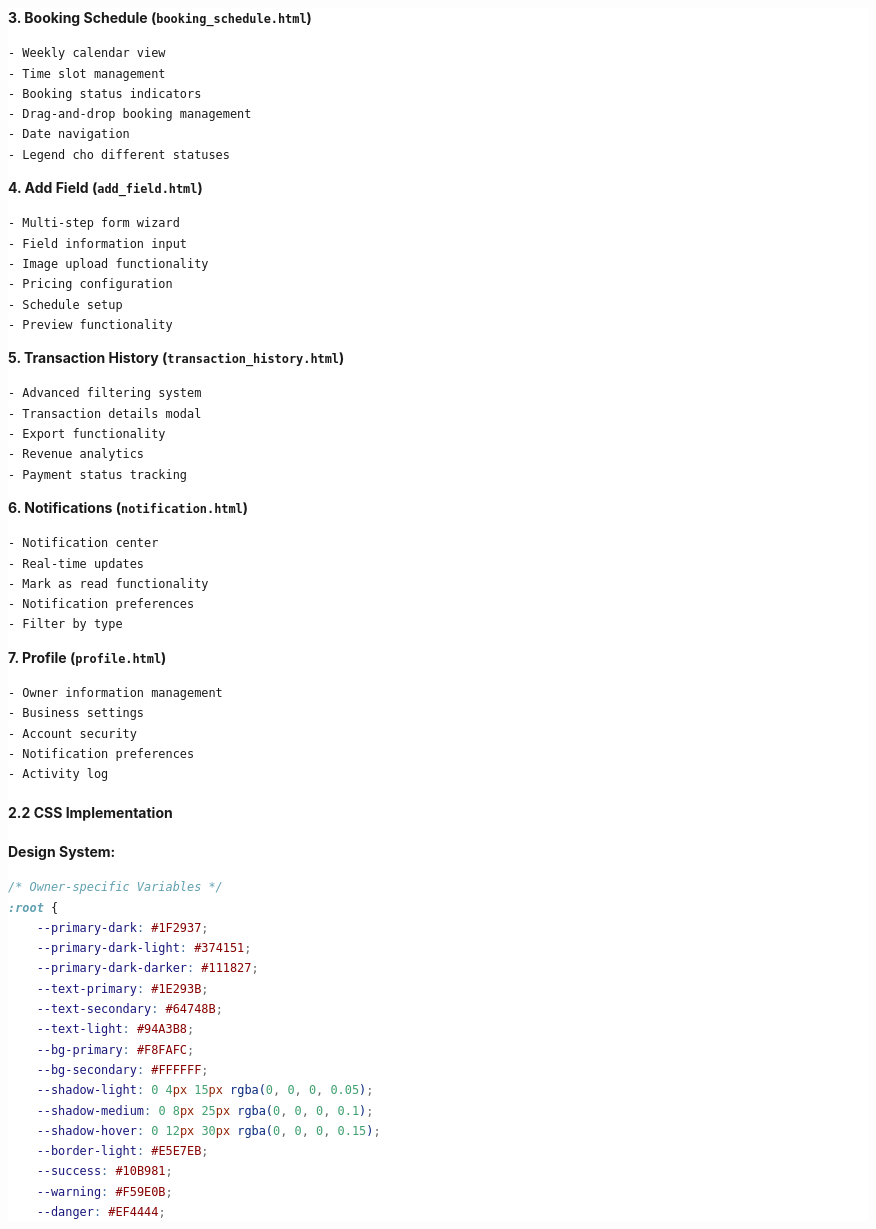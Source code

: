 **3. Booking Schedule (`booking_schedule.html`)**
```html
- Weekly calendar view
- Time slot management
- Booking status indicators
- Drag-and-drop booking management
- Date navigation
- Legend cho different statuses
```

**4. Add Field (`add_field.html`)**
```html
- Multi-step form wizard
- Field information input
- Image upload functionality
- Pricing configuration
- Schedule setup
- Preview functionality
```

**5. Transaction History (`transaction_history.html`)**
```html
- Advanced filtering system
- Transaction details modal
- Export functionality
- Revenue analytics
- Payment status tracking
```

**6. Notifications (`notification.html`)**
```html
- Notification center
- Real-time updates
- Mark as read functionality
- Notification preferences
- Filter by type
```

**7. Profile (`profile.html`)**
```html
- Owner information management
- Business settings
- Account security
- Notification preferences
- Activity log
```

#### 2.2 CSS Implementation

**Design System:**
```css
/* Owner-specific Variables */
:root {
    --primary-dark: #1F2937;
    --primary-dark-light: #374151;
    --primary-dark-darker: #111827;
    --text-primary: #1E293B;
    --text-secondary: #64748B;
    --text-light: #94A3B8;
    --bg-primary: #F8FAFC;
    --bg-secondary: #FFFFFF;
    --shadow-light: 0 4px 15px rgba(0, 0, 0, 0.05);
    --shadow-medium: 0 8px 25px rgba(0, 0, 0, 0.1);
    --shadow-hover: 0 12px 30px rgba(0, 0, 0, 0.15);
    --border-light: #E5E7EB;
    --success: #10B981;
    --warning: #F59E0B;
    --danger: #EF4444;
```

**Work order:**
From the listing above, work out the number of lines that contain "shadow" and give only that.

**Solution to this task:**
3